(Collected data)
━━━━━━━━━━━━━━━━━━━━━━━━━━━━━━
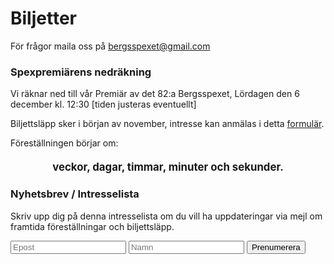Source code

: # Biljetter
För frågor maila oss på [bergsspexet@gmail.com](mailto:bergsspexet@gmail.com)

### Spexpremiärens nedräkning
Vi räknar ned till vår Premiär av det 82:a Bergsspexet, Lördagen den 6 december kl. 12:30 [tiden justeras eventuellt]

Biljettsläpp sker i början av november, intresse kan anmälas i detta [formulär](https://forms.gle/fQpLMaoBRRdNBK4Q7).

Föreställningen börjar om:

<div id="countdown" style="font-size: 1.2em; font-weight: bold; text-align: center; margin: 20px auto;">
  <span id="weeks"></span> veckor, 
  <span id="days"></span> dagar, 
  <span id="hours"></span> timmar, 
  <span id="minutes"></span> minuter och 
  <span id="seconds"></span> sekunder.
</div>

### Nyhetsbrev / Intresselista
Skriv upp dig på denna intresselista om du vill ha uppdateringar via mejl om framtida föreställningar och biljettsläpp.

<form action="https://subscribe.minutemailer.com/gKPv4Mk0" method="post">
    <input type="email" name="email" placeholder="Epost">
    <input type="text" name="name" placeholder="Namn">
    <button type="submit">Prenumerera</button>
</form>


<script>
  var targetDate = new Date("Dec 6, 2025 12:00:00").getTime();

  var countdownFunction = setInterval(function() {
    var now = new Date().getTime();
    var distance = targetDate - now;

    var weeks = Math.floor(distance / (1000 * 60 * 60 * 24 * 7));
    var days = Math.floor((distance % (1000 * 60 * 60 * 24 * 7)) / (1000 * 60 * 60 * 24));
    var hours = Math.floor((distance % (1000 * 60 * 60 * 24)) / (1000 * 60 * 60));
    var minutes = Math.floor((distance % (1000 * 60 * 60)) / (1000 * 60));
    var seconds = Math.floor((distance % (1000 * 60)) / 1000);
    
    document.getElementById("weeks").innerHTML = weeks;
    document.getElementById("days").innerHTML = days;
    // document.getElementById("time").innerHTML = hours + ":" + minutes + ":" + seconds;
    document.getElementById("hours").innerHTML = hours;
    document.getElementById("minutes").innerHTML = minutes;
    document.getElementById("seconds").innerHTML = seconds;

    if (distance < 0) {
      clearInterval(countdownFunction);
      document.getElementById("countdown").innerHTML = "Bergslusse nedräkningen klar!";
    }
  }, 1000);
</script>
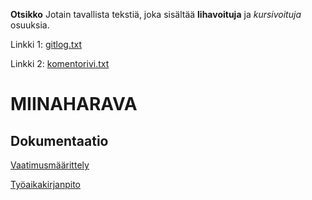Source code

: **Otsikko**
Jotain tavallista tekstiä, joka sisältää **lihavoituja** ja *kursivoituja*
osuuksia.

Linkki 1:
[gitlog.txt](https://github.com/vilkiida/ot-harjoitustyo/blob/master/laskarit/viikko1/gitlog.txt)



Linkki 2:
[komentorivi.txt](https://github.com/vilkiida/ot-harjoitustyo/blob/master/laskarit/viikko1/komentorivi.txt)

# MIINAHARAVA

## Dokumentaatio

[Vaatimusmäärittely](https://github.com/vilkiida/ot-harjoitustyo/blob/master/dokumentaatio/alustava_m%C3%A4%C3%A4rittelydokumentti/vaatimusmaarittely.md)


[Työaikakirjanpito](https://github.com/vilkiida/ot-harjoitustyo/blob/master/dokumentaatio/ty%C3%B6aikakirjanpito.md)


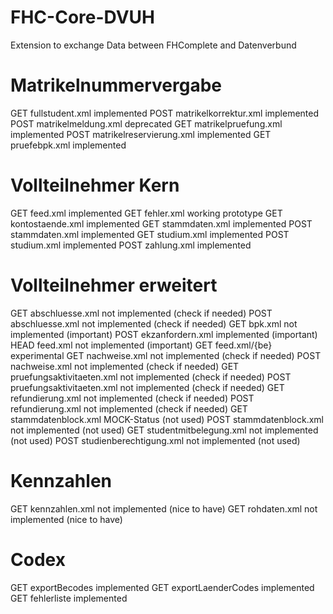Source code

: # FHC-Core-DVUH
Extension to exchange Data between FHComplete and Datenverbund

# Matrikelnummervergabe

GET  fullstudent.xml			implemented
POST matrikelkorrektur.xml		implemented
POST matrikelmeldung.xml		deprecated
GET  matrikelpruefung.xml		implemented
POST matrikelreservierung.xml	implemented
GET pruefebpk.xml				implemented

# Vollteilnehmer Kern

GET  feed.xml					implemented
GET  fehler.xml					working prototype
GET  kontostaende.xml			implemented
GET  stammdaten.xml				implemented
POST stammdaten.xml				implemented
GET  studium.xml				implemented
POST studium.xml				implemented
POST zahlung.xml				implemented

# Vollteilnehmer erweitert

GET  abschluesse.xml			not implemented (check if needed)
POST abschluesse.xml			not implemented (check if needed)
GET  bpk.xml					not implemented (important)
POST ekzanfordern.xml			implemented (important)
HEAD feed.xml					not implemented (important)
GET  feed.xml/{be}				experimental
GET  nachweise.xml				not implemented (check if needed)
POST nachweise.xml				not implemented (check if needed)
GET  pruefungsaktivitaeten.xml	not implemented (check if needed)
POST pruefungsaktivitaeten.xml	not implemented (check if needed)
GET  refundierung.xml			not implemented (check if needed)
POST refundierung.xml			not implemented (check if needed)
GET  stammdatenblock.xml		MOCK-Status 	(not used)
POST stammdatenblock.xml		not implemented (not used)
GET  studentmitbelegung.xml		not implemented (not used)
POST studienberechtigung.xml	not implemented (not used)

# Kennzahlen

GET  kennzahlen.xml				not implemented (nice to have)
GET  rohdaten.xml				not implemented (nice to have)

# Codex

GET  exportBecodes				implemented
GET  exportLaenderCodes			implemented
GET  fehlerliste				implemented
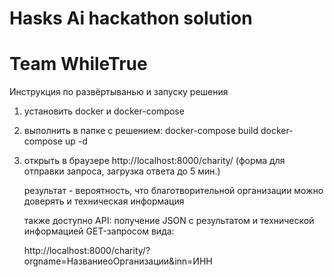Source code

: # Hasks Ai hackathon solution
# Team WhileTrue

Инструкция по развёртыванью и запуску решения

1. установить docker и docker-compose
2. выполнить в папке с решением:
   docker-compose build
   docker-compose up -d
3. открыть в браузере http://localhost:8000/charity/  (форма для отправки запроса, загрузка ответа до 5 мин.)
   
   результат - вероятность, что благотворительной организации можно доверять и техническая информация
   
   также доступно API: 
   получение JSON с результатом и технической информацией GET-запросом вида: 
   
   http://localhost:8000/charity/?orgname=НазваниеоОрганизации&inn=ИНН
   
   
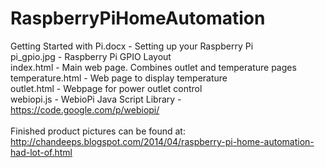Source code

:RaspberryPiHomeAutomation
=========================

Getting Started with Pi.docx - Setting up your Raspberry Pi <br>
pi_gpio.jpg - Raspberry Pi GPIO Layout <br>
index.html - Main web page. Combines outlet and temperature pages <br>
temperature.html - Web page to display temperature <br>
outlet.html - Webpage for power outlet control <br>
webiopi.js - WebioPi Java Script Library - https://code.google.com/p/webiopi/ <br>
 <br>
Finished product pictures can be found at: <br>
http://chandeeps.blogspot.com/2014/04/raspberry-pi-home-automation-had-lot-of.html <br>
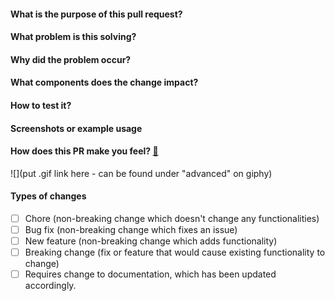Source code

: #### What is the purpose of this pull request?

<!--- Describe your changes in detail. -->

#### What problem is this solving?

<!--- What is the motivation and context for this change? -->

#### Why did the problem occur?

<!--- What was the cause of the problem? -->

#### What components does the change impact?

<!--- According to the changes, which components are impacted or modify their behavior? -->

#### How to test it?

<!--- What is the flow and considerations for testing? -->

#### Screenshots or example usage

<!--- Add some images or gifs to showcase changes in behaviour or layout. Example: before and after images -->

#### How does this PR make you feel? [:link:](http://giphy.com/)

<!-- Go to http://giphy.com/ and pick a gif that represents how this PR makes you feel -->

![](put .gif link here - can be found under "advanced" on giphy)

#### Types of changes

- [ ] Chore (non-breaking change which doesn't change any functionalities)
- [ ] Bug fix (non-breaking change which fixes an issue)
- [ ] New feature (non-breaking change which adds functionality)
- [ ] Breaking change (fix or feature that would cause existing functionality to change)
- [ ] Requires change to documentation, which has been updated accordingly.
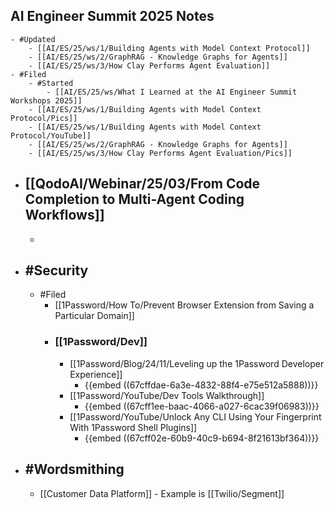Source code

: ## AI Engineer Summit 2025 Notes
	- #Updated
		- [[AI/ES/25/ws/1/Building Agents with Model Context Protocol]]
		- [[AI/ES/25/ws/2/GraphRAG - Knowledge Graphs for Agents]]
		- [[AI/ES/25/ws/3/How Clay Performs Agent Evaluation]]
	- #Filed
		- #Started
			- [[AI/ES/25/ws/What I Learned at the AI Engineer Summit Workshops 2025]]
		- [[AI/ES/25/ws/1/Building Agents with Model Context Protocol/Pics]]
		- [[AI/ES/25/ws/1/Building Agents with Model Context Protocol/YouTube]]
		- [[AI/ES/25/ws/2/GraphRAG - Knowledge Graphs for Agents]]
		- [[AI/ES/25/ws/3/How Clay Performs Agent Evaluation/Pics]]
- ## [[QodoAI/Webinar/25/03/From Code Completion to Multi-Agent Coding Workflows]]
	-
- ## #Security
	- #Filed
		- [[1Password/How To/Prevent Browser Extension from Saving a Particular Domain]]
		- ### [[1Password/Dev]]
			- [[1Password/Blog/24/11/Leveling up the 1Password Developer Experience]]
				- {{embed ((67cffdae-6a3e-4832-88f4-e75e512a5888))}}
			- [[1Password/YouTube/Dev Tools Walkthrough]]
				- {{embed ((67cff1ee-baac-4066-a027-6cac39f06983))}}
			- [[1Password/YouTube/Unlock Any CLI Using Your Fingerprint With 1Password Shell Plugins]]
				- {{embed ((67cff02e-60b9-40c9-b694-8f21613bf364))}}
- ## #Wordsmithing
	- [[Customer Data Platform]] - Example is [[Twilio/Segment]]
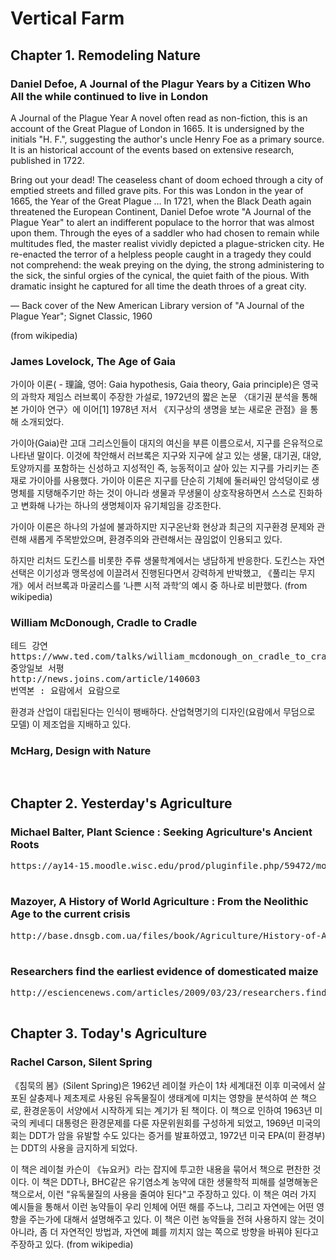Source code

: # Vertical Farm
## Chapter 1. Remodeling Nature

### Daniel Defoe, A Journal of the Plagur Years by a Citizen Who All the while continued to live in London
<p>
A Journal of the Plague Year
A novel often read as non-fiction, this is an account of the Great Plague of London in 1665. It is undersigned by the initials "H. F.", suggesting the author's uncle Henry Foe as a primary source. It is an historical account of the events based on extensive research, published in 1722.

Bring out your dead! The ceaseless chant of doom echoed through a city of emptied streets and filled grave pits. For this was London in the year of 1665, the Year of the Great Plague … In 1721, when the Black Death again threatened the European Continent, Daniel Defoe wrote "A Journal of the Plague Year" to alert an indifferent populace to the horror that was almost upon them. Through the eyes of a saddler who had chosen to remain while multitudes fled, the master realist vividly depicted a plague-stricken city. He re-enacted the terror of a helpless people caught in a tragedy they could not comprehend: the weak preying on the dying, the strong administering to the sick, the sinful orgies of the cynical, the quiet faith of the pious. With dramatic insight he captured for all time the death throes of a great city.

— Back cover of the New American Library version of "A Journal of the Plague Year"; Signet Classic, 1960

(from wikipedia)
</p>

### James Lovelock, The Age of Gaia
<p>
가이아 이론( - 理論, 영어: Gaia hypothesis, Gaia theory, Gaia principle)은 영국의 과학자 제임스 러브록이 주장한 가설로, 1972년의 짧은 논문 〈대기권 분석을 통해 본 가이아 연구〉에 이어[1] 1978년 저서 《지구상의 생명을 보는 새로운 관점》을 통해 소개되었다.

가이아(Gaia)란 고대 그리스인들이 대지의 여신을 부른 이름으로서, 지구를 은유적으로 나타낸 말이다. 이것에 착안해서 러브록은 지구와 지구에 살고 있는 생물, 대기권, 대양, 토양까지를 포함하는 신성하고 지성적인 즉, 능동적이고 살아 있는 지구를 가리키는 존재로 가이아를 사용했다. 가이아 이론은 지구를 단순히 기체에 둘러싸인 암석덩이로 생명체를 지탱해주기만 하는 것이 아니라 생물과 무생물이 상호작용하면서 스스로 진화하고 변화해 나가는 하나의 생명체이자 유기체임을 강조한다.

가이아 이론은 하나의 가설에 불과하지만 지구온난화 현상과 최근의 지구환경 문제와 관련해 새롭게 주목받았으며, 환경주의와 관련해서는 끊임없이 인용되고 있다.

하지만 리처드 도킨스를 비롯한 주류 생물학계에서는 냉담하게 반응한다. 도킨스는 자연선택은 이기성과 맹목성에 이끌려서 진행된다면서 강력하게 반박했고, 《풀리는 무지개》에서 러브록과 마굴리스를 ‘나쁜 시적 과학’의 예시 중 하나로 비판했다.
(from wikipedia)
</p>

### William McDonough, Cradle to Cradle
<pre>
테드 강연
https://www.ted.com/talks/william_mcdonough_on_cradle_to_cradle_design/transcript?language=ko
중앙일보 서평
http://news.joins.com/article/140603
번역본 : 요람에서 요람으로
</pre>
<p>
환경과 산업이 대립된다는 인식이 팽배하다.
산업혁명기의 디자인(요람에서 무덤으로 모델) 이 제조업을 지배하고 있다.
</p>



### McHarg, Design with Nature
<pre>

</pre>

## Chapter 2. Yesterday's Agriculture

### Michael Balter, Plant Science : Seeking Agriculture's Ancient Roots
<pre>
https://ay14-15.moodle.wisc.edu/prod/pluginfile.php/59472/mod_resource/content/0/Balter2007SeekingAgriculturesAncientRoots.pdf

</pre>

### Mazoyer, A History of World Agriculture : From the Neolithic Age to the current crisis
<pre>
http://base.dnsgb.com.ua/files/book/Agriculture/History-of-Agriculture/A-History-of-World-Agriculture.pdf

</pre>

### Researchers find the earliest evidence of domesticated maize
<pre>
http://esciencenews.com/articles/2009/03/23/researchers.find.earliest.evidence.domesticated.maize

</pre>

## Chapter 3. Today's Agriculture
### Rachel Carson, Silent Spring
<p>
《침묵의 봄》(Silent Spring)은 1962년 레이철 카슨이 1차 세계대전 이후 미국에서 살포된 살충제나 제초제로 사용된 유독물질이 생태계에 미치는 영향을 분석하여 쓴 책으로, 환경운동이 서양에서 시작하게 되는 계기가 된 책이다. 이 책으로 인하여 1963년 미국의 케네디 대통령은 환경문제를 다룬 자문위원회를 구성하게 되었고, 1969년 미국의회는 DDT가 암을 유발할 수도 있다는 증거를 발표하였고, 1972년 미국 EPA(미 환경부)는 DDT의 사용을 금지하게 되었다.

이 책은 레이철 카슨이 《뉴요커》라는 잡지에 투고한 내용을 묶어서 책으로 편찬한 것이다. 이 책은 DDT나, BHC같은 유기염소계 농약에 대한 생물학적 피해를 설명해놓은 책으로서, 이런 "유독물질의 사용을 줄여야 된다"고 주장하고 있다. 이 책은 여러 가지 예시들을 통해서 이런 농약들이 우리 인체에 어떤 해를 주느냐, 그리고 자연에는 어떤 영향을 주는가에 대해서 설명해주고 있다. 이 책은 이런 농약들을 전혀 사용하지 않는 것이 아니라, 좀 더 자연적인 방법과, 자연에 폐를 끼치지 않는 쪽으로 방향을 바꿔야 된다고 주장하고 있다.
(from wikipedia)
</p>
━━━━━━━━━━━━━━━━━━━━━━━━━━━━━━
Exercise details: Reproduce each line of the data containing the word "minutes".

Task answer:
  <span id="minutes"></span> minuter och 
    var minutes = Math.floor((distance % (1000 * 60 * 60)) / (1000 * 60));
    // document.getElementById("time").innerHTML = hours + ":" + minutes + ":" + seconds;
    document.getElementById("minutes").innerHTML = minutes;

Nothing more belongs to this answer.